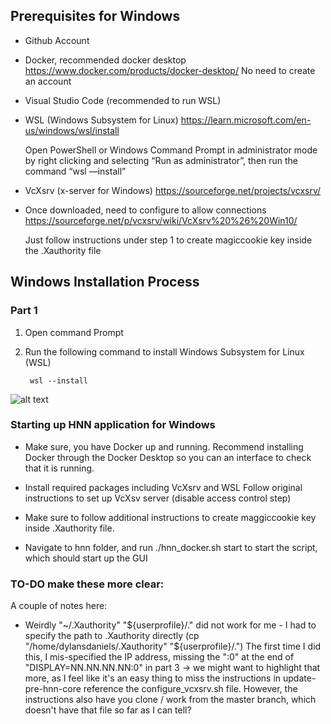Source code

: ## Prerequisites for Windows

- Github Account

- Docker, recommended docker desktop https://www.docker.com/products/docker-desktop/
    No need to create an account

- Visual Studio Code (recommended to run WSL)

- WSL (Windows Subsystem for Linux) https://learn.microsoft.com/en-us/windows/wsl/install

    Open PowerShell or Windows Command Prompt in administrator mode by right clicking and selecting “Run as administrator”, then run the command “wsl —install”

- VcXsrv (x-server for Windows)
    https://sourceforge.net/projects/vcxsrv/

- Once downloaded, need to configure to allow connections https://sourceforge.net/p/vcxsrv/wiki/VcXsrv%20%26%20Win10/
    
    Just follow instructions under step 1 to create magiccookie key inside the .Xauthority file


## Windows Installation Process

### Part 1

1) Open command Prompt

2) Run the following command to install Windows Subsystem for Linux (WSL)

        wsl --install

![alt text](image.png)


### Starting up HNN application for Windows
- Make sure, you have Docker up and running. Recommend installing Docker through the Docker Desktop so you can an interface to check that it is running.

- Install required packages including VcXsrv and WSL
    Follow original instructions to set up VcXsv server (disable access control step)

- Make sure to follow additional instructions to create maggiccookie key inside .Xauthority file.

- Navigate to hnn folder, and run ./hnn_docker.sh start to start the script, which should start up the GUI


### TO-DO make these more clear:
A couple of notes here:

- Weirdly "~/.Xauthority" "\${userprofile}/." did not work for me - I had to specify the path to .Xauthority directly (cp "/home/dylansdaniels/.Xauthority" "\${userprofile}/.")
The first time I did this, I mis-specified the IP address, missing the ":0" at the end of "DISPLAY=NN.NN.NN.NN:0" in part 3 -> we might want to highlight that more, as I feel like it's an easy thing to miss
the instructions in update-pre-hnn-core reference the configure_vcxsrv.sh file. However, the instructions also have you clone / work from the master branch, which doesn't have that file so far as I can tell?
══════════
Print each of the records above exactly as written, leaving no picture in the copy.

Problem solution:
Source code

: ## Prerequisites for Windows

- Github Account

- Docker, recommended docker desktop https://www.docker.com/products/docker-desktop/
    No need to create an account

- Visual Studio Code (recommended to run WSL)

- WSL (Windows Subsystem for Linux) https://learn.microsoft.com/en-us/windows/wsl/install

    Open PowerShell or Windows Command Prompt in administrator mode by right clicking and selecting “Run as administrator”, then run the command “wsl —install”

- VcXsrv (x-server for Windows)
    https://sourceforge.net/projects/vcxsrv/

- Once downloaded, need to configure to allow connections https://sourceforge.net/p/vcxsrv/wiki/VcXsrv%20%26%20Win10/
    
    Just follow instructions under step 1 to create magiccookie key inside the .Xauthority file


## Windows Installation Process

### Part 1

1) Open command Prompt

2) Run the following command to install Windows Subsystem for Linux (WSL)

        wsl --install

![alt text](image.png)


### Starting up HNN application for Windows
- Make sure, you have Docker up and running. Recommend installing Docker through the Docker Desktop so you can an interface to check that it is running.

- Install required packages including VcXsrv and WSL
    Follow original instructions to set up VcXsv server (disable access control step)

- Make sure to follow additional instructions to create maggiccookie key inside .Xauthority file.

- Navigate to hnn folder, and run ./hnn_docker.sh start to start the script, which should start up the GUI


### TO-DO make these more clear:
A couple of notes here:

- Weirdly "~/.Xauthority" "\${userprofile}/." did not work for me - I had to specify the path to .Xauthority directly (cp "/home/dylansdaniels/.Xauthority" "\${userprofile}/.")
The first time I did this, I mis-specified the IP address, missing the ":0" at the end of "DISPLAY=NN.NN.NN.NN:0" in part 3 -> we might want to highlight that more, as I feel like it's an easy thing to miss
the instructions in update-pre-hnn-core reference the configure_vcxsrv.sh file. However, the instructions also have you clone / work from the master branch, which doesn't have that file so far as I can tell?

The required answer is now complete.